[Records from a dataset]
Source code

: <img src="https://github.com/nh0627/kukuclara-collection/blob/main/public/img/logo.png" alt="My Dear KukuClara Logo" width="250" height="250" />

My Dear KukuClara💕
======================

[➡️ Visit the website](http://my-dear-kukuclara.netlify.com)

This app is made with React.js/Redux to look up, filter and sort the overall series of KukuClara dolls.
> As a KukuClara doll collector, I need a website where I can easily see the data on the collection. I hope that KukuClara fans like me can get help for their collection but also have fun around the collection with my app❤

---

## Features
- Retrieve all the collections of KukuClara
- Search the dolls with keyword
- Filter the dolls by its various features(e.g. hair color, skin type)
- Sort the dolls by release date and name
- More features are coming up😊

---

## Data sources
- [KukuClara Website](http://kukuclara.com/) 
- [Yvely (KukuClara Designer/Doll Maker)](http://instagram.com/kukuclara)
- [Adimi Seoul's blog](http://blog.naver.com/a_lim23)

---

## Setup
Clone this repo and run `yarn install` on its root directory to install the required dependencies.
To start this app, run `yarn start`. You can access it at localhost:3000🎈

> **Exercise brief**: Up to and including the last line of the records above, print exactly every line from the one that contains "- [KukuClara Website](http://kukuclara.com/)" onward.

> **Answer to this problem**:
- [KukuClara Website](http://kukuclara.com/) 
- [Yvely (KukuClara Designer/Doll Maker)](http://instagram.com/kukuclara)
- [Adimi Seoul's blog](http://blog.naver.com/a_lim23)

---

## Setup
Clone this repo and run `yarn install` on its root directory to install the required dependencies.
To start this app, run `yarn start`. You can access it at localhost:3000🎈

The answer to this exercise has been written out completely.